[Stored data entries]

————————

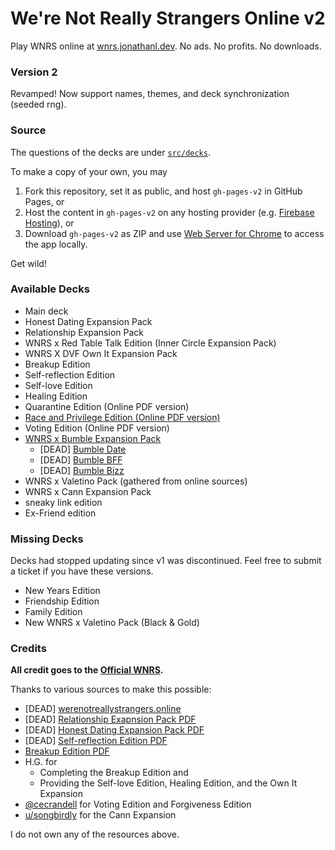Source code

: # We're Not Really Strangers Online v2

Play WNRS online at [wnrs.jonathanl.dev](https://wnrs.jonathanl.dev). No ads. No profits. No downloads.

### Version 2

Revamped! Now support names, themes, and deck synchronization (seeded rng).

### Source

The questions of the decks are under [`src/decks`](https://github.com/jonathan-lph/wnrs/tree/v2/src/decks).

To make a copy of your own, you may

1. Fork this repository, set it as public, and host `gh-pages-v2` in GitHub Pages, or
2. Host the content in `gh-pages-v2` on any hosting provider (e.g. [Firebase Hosting](https://firebase.google.com/docs/hosting/quickstart)), or
3. Download `gh-pages-v2` as ZIP and use [Web Server for Chrome](https://chrome.google.com/webstore/detail/web-server-for-chrome/ofhbbkphhbklhfoeikjpcbhemlocgigb) to access the app locally.

Get wild!

### Available Decks

- Main deck
- Honest Dating Expansion Pack
- Relationship Expansion Pack
- WNRS x Red Table Talk Edition (Inner Circle Expansion Pack)
- WNRS X DVF Own It Expansion Pack
- Breakup Edition
- Self-reflection Edition
- Self-love Edition
- Healing Edition
- Quarantine Edition (Online PDF version)
- [Race and Privilege Edition (Online PDF version)](https://drive.google.com/file/d/1nNqIKv7wa4f3EYHCcXkutoznRx6qDDaz/view)
- Voting Edition (Online PDF version)
- [WNRS x Bumble Expansion Pack](https://bumble.com/en/the-buzz/wnrs-card-game)
  - [DEAD] [Bumble Date](https://dl.dropboxusercontent.com//s/vk4u4zc3i7gmsvf/WNRS_Date%20Cards.pdf?dl=0)
  - [DEAD] [Bumble BFF](https://dl.dropboxusercontent.com/s/9238tjyf204ly3i/WNRS_BFF%20Cards.pdf)
  - [DEAD] [Bumble Bizz](https://dl.dropboxusercontent.com/s/o6tzq56xlql5osx/WNRS_Bizz%20Cards.pdf?dl=0)
- WNRS x Valetino Pack (gathered from online sources)
- WNRS x Cann Expansion Pack 
- sneaky link edition
- Ex-Friend edition

### Missing Decks

Decks had stopped updating since v1 was discontinued. Feel free to submit a ticket if you have these versions.

- New Years Edition
- Friendship Edition
- Family Edition
- New WNRS x Valetino Pack (Black & Gold)

### Credits

**All credit goes to the [Official WNRS](https://www.werenotreallystrangers.com/).** 

Thanks to various sources to make this possible:

- [DEAD] [werenotreallystrangers.online](https://www.werenotreallystrangers.online/)
- [DEAD] [Relationship Exapnsion Pack PDF](https://dochub.com/roughunderscoreoutlines/ok2BPdERPa9DGDBKAxpLrN/relationship-wnrs-pdf?dt=AXuCHZr9L4ypEGKbqj8z)
- [DEAD] [Honest Dating Expansion Pack PDF](https://dochub.com/roughunderscoreoutlines/r4D6EkZVZZp2mNBVpQXW7O/honest-dating-wnrs-3-pdf?dt=LjiqJAQd6CRamnAoMbew)
- [DEAD] [Self-reflection Edition PDF](https://dochub.com/roughunderscoreoutlines/8adOrbPVQgljYnBR24Mj7D/self-reflection-wnrs-3-pdf?dt=Z44EAc2EzxcF7YquWmdg)
- [Breakup Edition PDF](https://docs.google.com/document/d/1-MPhFVRuzj4LZcatqvYJRKnYkIQOwxHr1sYwJ6WYrWM/edit?usp=sharing)
- H.G. for 
  - Completing the Breakup Edition and 
  - Providing the Self-love Edition, Healing Edition, and the Own It Expansion
- [@cecrandell](https://github.com/cecrandell/) for Voting Edition and Forgiveness Edition 
- [u/songbirdly](https://www.reddit.com/user/songbirdly) for the Cann Expansion

I do not own any of the resources above.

————————

TRY IT: Report, from the entries above, each line where "Breakup" is found.

TASK ANSWER:
- Breakup Edition
- [Breakup Edition PDF](https://docs.google.com/document/d/1-MPhFVRuzj4LZcatqvYJRKnYkIQOwxHr1sYwJ6WYrWM/edit?usp=sharing)
  - Completing the Breakup Edition and 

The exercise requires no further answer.